Back in the day about 15+ years ago, our team (of gamers) was stripping XP down to the bare minimum, we “suspected” XP was still talking to MS though the printer port, we had XP going as fast as possible with a number of tweak tools and absolute bare minimum of OS (features and files) that was needed for network gaming. Those were the days. Sorry I forgot what it was that made us suspect that, but we all came to the same conclusion. We figured it was a backdoor for license checking.

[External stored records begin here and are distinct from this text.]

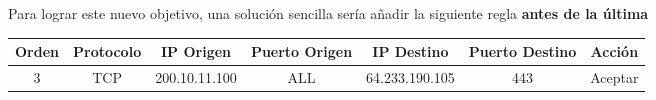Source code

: Para lograr este nuevo objetivo, una solución sencilla sería añadir la siguiente regla \textbf{antes de la última} 

\begin{center}
  \begin{tabular}{ | c | c | c | c | c | c | c | }
    \hline
    Orden & Protocolo & IP Origen & Puerto Origen & IP Destino & Puerto Destino & Acción \\
    \hline
    3 & TCP & 200.10.11.100 & ALL & 64.233.190.105 & 443 & Aceptar \\
    \hline
  \end{tabular}
\end{center}











\clearpage
\printbibliography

I remember hearing back in the first Gulf War, 1991, the Iragi air defences on the border were disabled by malware installed on printers they had purchased from France. Took a quarter of a century for someone to finally show it was possible.


If you still have trouble deploying printers after applying critical updates according to MS16-087 (KB3170455) try this tweak: Edit the register on your print server. If you change the value of the key PrinterDriverAttributes under HKLM\System\CurrentControlSet\Control\Print\Enviroments\Windowsx64\Drivers…\Driver name\ and restart the print server, you are able to make Windows treat the driver as packaged=true, and it will install unattended with gpo. The hex number has to be odd, i.e. 41 Do the same for x86 if you use that HKLM\System\CurrentControlSet\Control\Print\Enviroments\Windowsx NT x86\Drivers…\Driver name\ Restart server . Check print management to see if the driver is now packaged=true

According to MS the 1 flag for PrinterDriverAttributes stands for PRINTER_DRIVER_PACKAGE_AWARE. This will treat the driver as package aware, which means a CAB package will be created, including the inf and the catalog. The package will be installed through setupapi.dll when installing the driver, validating that the catalog is trusted, and that hashes for all files are included in the catalog.

This only applies to printer that have packaged=false since they would fail during GPO deployment.

Make sure to test this before enabling it in production!!!

From my experience most Canon drivers are not packaged, but others have problems too.